> Required work: The reply must reproduce each line below exactly.

> Exercise material:

--------------------

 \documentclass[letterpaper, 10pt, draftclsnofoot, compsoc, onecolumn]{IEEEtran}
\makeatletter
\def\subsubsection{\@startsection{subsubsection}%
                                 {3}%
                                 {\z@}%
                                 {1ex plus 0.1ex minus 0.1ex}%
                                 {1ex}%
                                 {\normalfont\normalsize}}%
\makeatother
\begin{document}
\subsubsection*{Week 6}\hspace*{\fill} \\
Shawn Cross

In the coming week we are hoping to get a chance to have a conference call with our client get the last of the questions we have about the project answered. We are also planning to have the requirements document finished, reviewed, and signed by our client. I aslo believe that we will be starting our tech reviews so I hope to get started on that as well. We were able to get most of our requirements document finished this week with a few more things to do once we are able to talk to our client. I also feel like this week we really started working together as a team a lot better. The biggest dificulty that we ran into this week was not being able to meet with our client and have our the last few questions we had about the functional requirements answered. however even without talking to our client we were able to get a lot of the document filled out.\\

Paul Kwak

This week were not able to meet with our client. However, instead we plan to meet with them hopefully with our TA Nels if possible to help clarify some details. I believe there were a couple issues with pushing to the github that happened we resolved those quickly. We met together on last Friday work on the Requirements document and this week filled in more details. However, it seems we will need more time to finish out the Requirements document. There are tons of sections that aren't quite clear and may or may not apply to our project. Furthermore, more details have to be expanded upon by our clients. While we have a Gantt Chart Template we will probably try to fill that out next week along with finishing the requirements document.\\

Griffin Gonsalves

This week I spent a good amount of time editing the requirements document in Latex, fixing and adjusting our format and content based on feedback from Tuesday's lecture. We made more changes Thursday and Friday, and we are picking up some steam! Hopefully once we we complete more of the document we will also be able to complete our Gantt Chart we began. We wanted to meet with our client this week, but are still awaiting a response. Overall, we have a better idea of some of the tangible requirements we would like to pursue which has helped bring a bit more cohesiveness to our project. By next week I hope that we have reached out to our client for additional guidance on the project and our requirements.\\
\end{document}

--------------------

> Response to the exercise:
 \documentclass[letterpaper, 10pt, draftclsnofoot, compsoc, onecolumn]{IEEEtran}
\makeatletter
\def\subsubsection{\@startsection{subsubsection}%
                                 {3}%
                                 {\z@}%
                                 {1ex plus 0.1ex minus 0.1ex}%
                                 {1ex}%
                                 {\normalfont\normalsize}}%
\makeatother
\begin{document}
\subsubsection*{Week 6}\hspace*{\fill} \\
Shawn Cross

In the coming week we are hoping to get a chance to have a conference call with our client get the last of the questions we have about the project answered. We are also planning to have the requirements document finished, reviewed, and signed by our client. I aslo believe that we will be starting our tech reviews so I hope to get started on that as well. We were able to get most of our requirements document finished this week with a few more things to do once we are able to talk to our client. I also feel like this week we really started working together as a team a lot better. The biggest dificulty that we ran into this week was not being able to meet with our client and have our the last few questions we had about the functional requirements answered. however even without talking to our client we were able to get a lot of the document filled out.\\

Paul Kwak

This week were not able to meet with our client. However, instead we plan to meet with them hopefully with our TA Nels if possible to help clarify some details. I believe there were a couple issues with pushing to the github that happened we resolved those quickly. We met together on last Friday work on the Requirements document and this week filled in more details. However, it seems we will need more time to finish out the Requirements document. There are tons of sections that aren't quite clear and may or may not apply to our project. Furthermore, more details have to be expanded upon by our clients. While we have a Gantt Chart Template we will probably try to fill that out next week along with finishing the requirements document.\\

Griffin Gonsalves

This week I spent a good amount of time editing the requirements document in Latex, fixing and adjusting our format and content based on feedback from Tuesday's lecture. We made more changes Thursday and Friday, and we are picking up some steam! Hopefully once we we complete more of the document we will also be able to complete our Gantt Chart we began. We wanted to meet with our client this week, but are still awaiting a response. Overall, we have a better idea of some of the tangible requirements we would like to pursue which has helped bring a bit more cohesiveness to our project. By next week I hope that we have reached out to our client for additional guidance on the project and our requirements.\\
\end{document}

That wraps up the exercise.